I admit I took very simple things for granted. I grew up with almost everything provided for me – I consider myself as one of those “lucky” people probably born with a silver spoon in my mouth. I depended too much on household helps that it took me 22 years to realize that I don’t know how to survive without someone to rely on. This is what I have learned in Cebu for my week long exposure as a work crew in Young Life Oktober Kamp 2012 – and from the couple of camps I attended this year.

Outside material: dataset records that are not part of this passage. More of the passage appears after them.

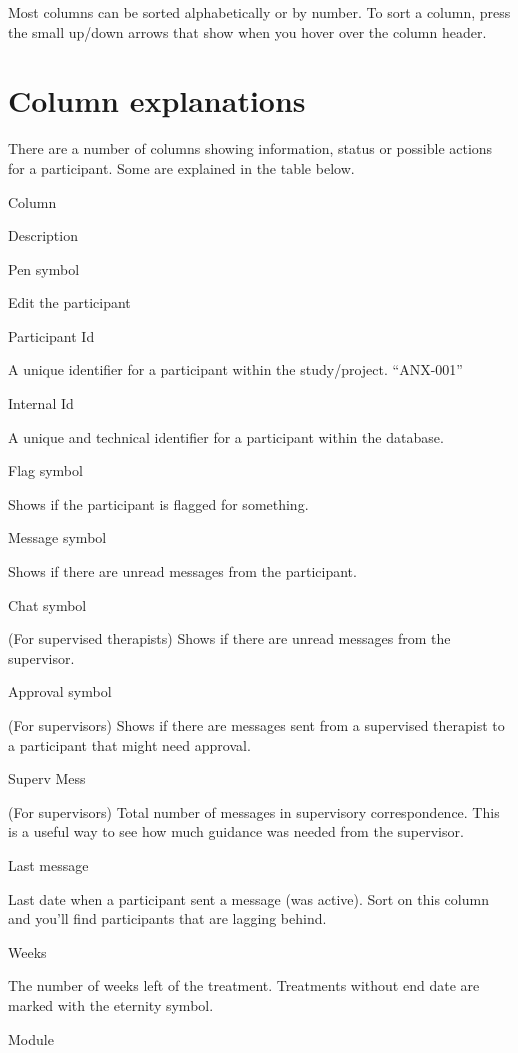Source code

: \documentclass[]{book}
\begin{document}
Most columns can be sorted alphabetically or by number. To sort a column, press the small up/down arrows that show when you hover over the column header.

\hypertarget{column-explanations}{%
\section{Column explanations}\label{column-explanations}}

There are a number of columns showing information, status or possible actions for a participant. Some are explained in the table below.

Column

Description

Pen symbol

Edit the participant

Participant Id

A unique identifier for a participant within the study/project. ``ANX-001''

Internal Id

A unique and technical identifier for a participant within the database.

Flag symbol

Shows if the participant is flagged for something.

Message symbol

Shows if there are unread messages from the participant.

Chat symbol

(For supervised therapists)
Shows if there are unread messages from the supervisor.

Approval symbol

(For supervisors)
Shows if there are messages sent from a supervised therapist to a participant that might need approval.

Superv Mess

(For supervisors)
Total number of messages in supervisory correspondence. This is a useful way to see how much guidance was needed from the supervisor.

Last message

Last date when a participant sent a message (was active). Sort on this column and you'll find participants that are lagging behind.

Weeks

The number of weeks left of the treatment.
Treatments without end date are marked with the eternity symbol.

Module
\end{document}
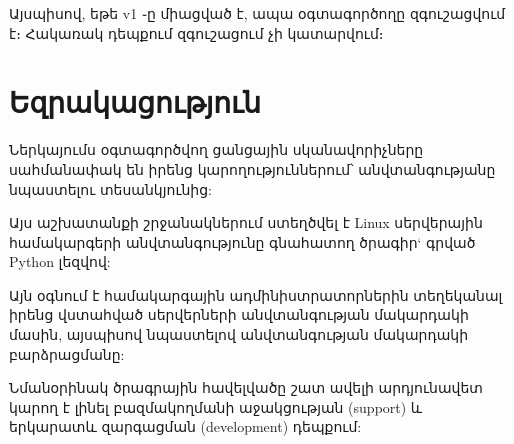 \documentclass[a4paper,12pt]{article}
\begin{document}
\begin{sloppypar}
Այսպիսով, եթե v1 ֊ը միացված է, ապա օգտագործողը զգուշացվում է։
Հակառակ դեպքում զգուշացում չի կատարվում։


\newpage
\section{Եզրակացություն}


Ներկայումս օգտագործվող ցանցային սկանավորիչները սահմանափակ են
իրենց կարողություններում՝ անվտանգությանը նպաստելու
տեսանկյունից:

Այս աշխատանքի շրջանակներում ստեղծվել է Linux սերվերային
համակարգերի անվտանգությունը գնահատող
ծրագիր` գրված Python լեզվով:

Այն օգնում է համակարգային ադմինիստրատորներին տեղեկանալ
իրենց վստահված սերվերների անվտանգության մակարդակի մասին,
այսպիսով նպաստելով անվտանգության մակարդակի բարձրացմանը:

Նմանօրինակ ծրագրային հավելվածը շատ ավելի արդյունավետ կարող է
լինել բազմակողմանի աջակցության (support) և երկարատև զարգացման
(development) դեպքում:


\newpage

\end{sloppypar}
\end{document}

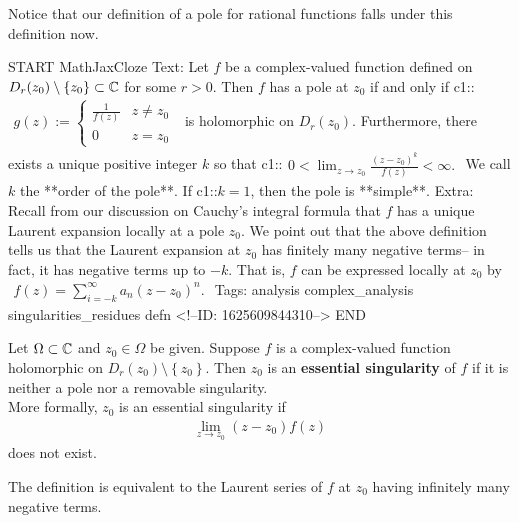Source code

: \documentclass{memoir}
\begin{document}
Notice that our definition of a pole for rational functions falls under this definition now.

\begin{anki}
START
MathJaxCloze
Text: Let \(f\) be a complex-valued function defined on \(D_r(z_0)\setminus \left\{ z_0 \right\} \subset \mathbb{C}\) for some \(r>0\). Then \(f\) has a pole at \(z_0\) if and only if
 {{c1::\(\begin{align*}
        	g(z) := \begin{cases}
        		\frac{1}{f(z)} & z\neq z_0\\
        		0 & z=z_0
        	\end{cases}
        \end{align*}\)}} 
	is holomorphic on \(D_r(z_0)\). Furthermore, there exists a unique positive integer \(k\) so that
	{{c1::\(\begin{align*}
	        	0 < \lim_{z \to z_0} \frac{(z-z_0)^{k}}{f(z)}< \infty.
	        \end{align*}\)}} 
We call \(k\) the **order of the pole**. If {{c1::\(k=1\)}}, then the pole is **simple**.
Extra: Recall from our discussion on Cauchy's integral formula that \(f\) has a unique Laurent expansion locally at a pole \(z_0\). We point out that the above definition tells us that the Laurent expansion at \(z_0\) has finitely many negative terms-- in fact, it has negative terms up to \(-k\). That is, \(f\) can be expressed locally at \(z_0\) by
\(\begin{align*}
  	f(z) = \sum_{i=-k}^{\infty} a_n (z-z_0)^{n}.
  \end{align*}\)
Tags: analysis complex_analysis singularities_residues defn
<!--ID: 1625609844310-->
END
\end{anki}

\begin{defn}
	Let \(\Omega \subset \mathbb{C}\) and \(z_0 \in \Omega \) be given. Suppose \(f\) is a complex-valued function holomorphic on \(D_r(z_0) \setminus\left\{ z_0 \right\} \). Then \(z_0\) is an \textbf{essential singularity} of \(f\) if it is neither a pole nor a removable singularity.\\

	More formally, \(z_0\) is an essential singularity if
	\begin{align*}
		\lim_{z \to z_0} (z-z_0)f(z)
	\end{align*}
	does not exist.
\end{defn}
The definition is equivalent to the Laurent series of \(f\) at \(z_0\) having infinitely many negative terms.
\end{document}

This is how we serve rice… 🙂
I NEVER WASH THE DISHES AT HOME.
I don’t like the smell of leftover food nor the feel of the greasy oil sliding down the plate. I don’t like rubbing my hands on yucky textures especially wet rice grains falling off the utensils. Most of all, I don’t like to tire myself from doing such a chore.

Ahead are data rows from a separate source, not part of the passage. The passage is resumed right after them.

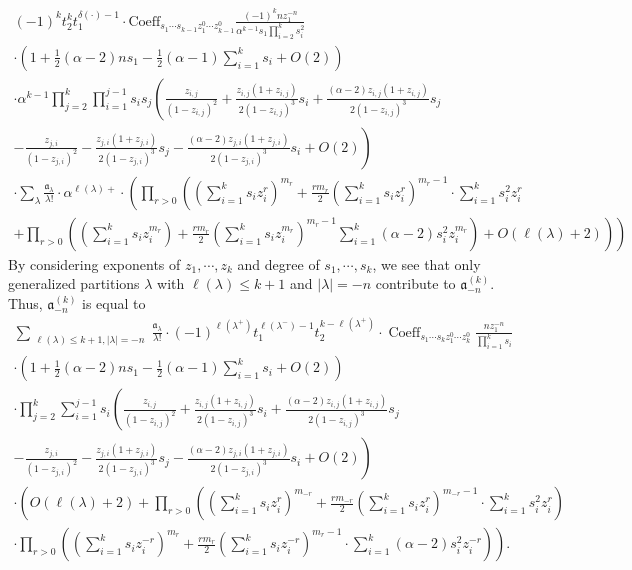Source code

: \documentclass{article}
\renewcommand{\frak}[1]{\mathfrak{#1}}
\newcommand{\lr}[1]{\left({#1}\right)}
\DeclareMathOperator{\Coeff}{Coeff}
\begin{document}
\begin{gather*}
(-1)^k t_2^k t_1^{\delta(\cdot)-1} \cdot \mathrm{Coeff}_{s_1 \cdots s_{k-1} z_1^{0} \cdots z^0_{k-1} } \frac{(-1)^k n z_1^{-n}}{\alpha^{k-1} s_1 \prod_{i=2}^k s_i^2} \\
\cdot \left(1 + \frac{1}{2}(\alpha - 2) n s_1 - \frac{1}{2}(\alpha - 1) \sum_{i=1}^k s_i + O(2)\right) \\
\cdot \alpha^{k-1} \prod_{j=2}^k \prod_{i=1}^{j-1} s_i s_j \left( \frac{z_{i,j}}{(1 - z_{i,j})^2} + \frac{z_{i,j}(1 + z_{i,j})}{2(1 - z_{i,j})^3} s_i + \frac{(\alpha - 2) z_{i,j}(1 + z_{i,j})}{2(1 - z_{i,j})^3} s_j \right. \\
\left. - \frac{z_{j,i}}{(1 - z_{j,i})^2} - \frac{z_{j,i}(1 + z_{j,i})}{2(1 - z_{j,i})^3} s_j - \frac{(\alpha - 2) z_{j,i}(1 + z_{j,i})}{2(1 - z_{j,i})^3} s_i + O(2) \right) \\
\cdot \sum_\lambda \frac{\mathfrak{a}_\lambda}{\lambda!} \cdot \alpha^{\ell(\lambda)+} \cdot \left( \prod_{r>0} \left( \left( \sum_{i=1}^k s_i z_i^r \right)^{m_r} + \frac{r m_r}{2} \left( \sum_{i=1}^k s_i z_i^r \right)^{m_r - 1} \cdot \sum_{i=1}^k s_i^2 z_i^r \right. \right. \\
\left. \left. + \prod_{r>0} \left( \left( \sum_{i=1}^k s_i z_i^{m_r} \right) + \frac{r m_r}{2} \left( \sum_{i=1}^k s_i z_i^{m_r} \right)^{m_r - 1} \sum_{i=1}^k (\alpha - 2) s_i^2 z_i^{m_r} \right) + O(\ell(\lambda) + 2) \right) \right)
\end{gather*}
By considering exponents of $z_1,\cdots,z_k$ and degree of $s_1,\cdots, s_k$, we see that only generalized partitions $\lambda$ with $\ell(\lambda)\leq k+1$ and $|\lambda|=-n$ contribute to $\frak{a}_{-n}^{(k)}$. Thus, $\frak{a}_{-n}^{(k)}$ is equal to
\begin{gather*}
\sum_{\substack{\ell(\lambda) \leq k+1, |\lambda| = -n}} \frac{\mathfrak{a}_\lambda}{\lambda!} \cdot (-1)^{\ell(\lambda^+)} t_1^{\ell(\lambda^-)-1} t_2^{k - \ell(\lambda^+)} \cdot \Coeff_{s_1 \cdots s_{k} z_1^{0} \cdots z_k^0} \frac{n z_1^{-n}}{\prod_{i=1}^k s_i} \\
\cdot \left(1 + \frac{1}{2}(\alpha - 2)n s_1 - \frac{1}{2}(\alpha - 1)\sum_{i=1}^k s_i + O(2)\right)\\
\cdot \prod_{j=2}^k \sum_{i=1}^{j-1} s_i \left( \frac{z_{i,j}}{(1 - z_{i,j})^2} + \frac{z_{i,j}(1 + z_{i,j})}{2(1 - z_{i,j})^3} s_i + \frac{(\alpha - 2)z_{i,j}(1 + z_{i,j})}{2(1 - z_{i,j})^3} s_j \right. \\
\left. - \frac{z_{j,i}}{(1 - z_{j,i})^2} - \frac{z_{j,i}(1 + z_{j,i})}{2(1 - z_{j,i})^3} s_j - \frac{(\alpha - 2)z_{j,i}(1 + z_{j,i})}{2(1 - z_{j,i})^3} s_i + O(2) \right) \\
\cdot \left(
O(\ell(\lambda) + 2) + \prod_{r>0} \lr{
\lr{\sum_{i=1}^k s_i z_i^r}^{m_{-r}} + \frac{r m_{-r}}{2} \lr{\sum_{i=1}^k s_i z_i^r}^{m_{-r} - 1} \cdot \sum_{i=1}^k s_i^2 z_i^r
}
\right.
\\
\left.
\cdot \prod_{r>0}  \lr{
\lr{\sum_{i=1}^k s_i z_i^{-r}}^{m_r}  + \frac{r m_r}{2} \lr{\sum_{i=1}^k s_i z_i^{-r} }^{m_r - 1}\cdot\sum_{i=1}^k (\alpha - 2) s_i^2 z_i^{-r}
}
\right).
\end{gather*}
\end{document}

Observing before doing anything prior to dishwashing. lol
I NEVER COOK FOOD NOR PREPARE RICE FOR EVERYBODY.
I always had that thought that somebody will always prepare it for me. I don’t know who – but there’s always someone. In times that there’s none, I have that thought that “Yeah, I might as well eat out.”
I NEVER SET THE TABLE OR ARRANGE THE CHAIRS.
“Why should I tire myself from setting the table or arranging the chairs, if there’s someone to do that for me?”
I NEVER SERVE BREAKFAST, LUNCH, OR DINNER.
Whenever I had the chance to eat, everything is already in place. All I needed to do was to dig in and burp. That’s all.
Joining some of these highschool kids during the banquet.
I NEVER SWEEP OR MOP THE FLOOR.
I have no idea why I don’t but I have this feeling that I always depend on the household help. That’s the sad reality.
Behind us are the “common” bathroom for everyone. Imagine cleaning those! 🙂
I NEVER EVER CLEAN OUR BATHROOM.
“Who wants to, anyway? Do you really want to get your hands dirty and wet?”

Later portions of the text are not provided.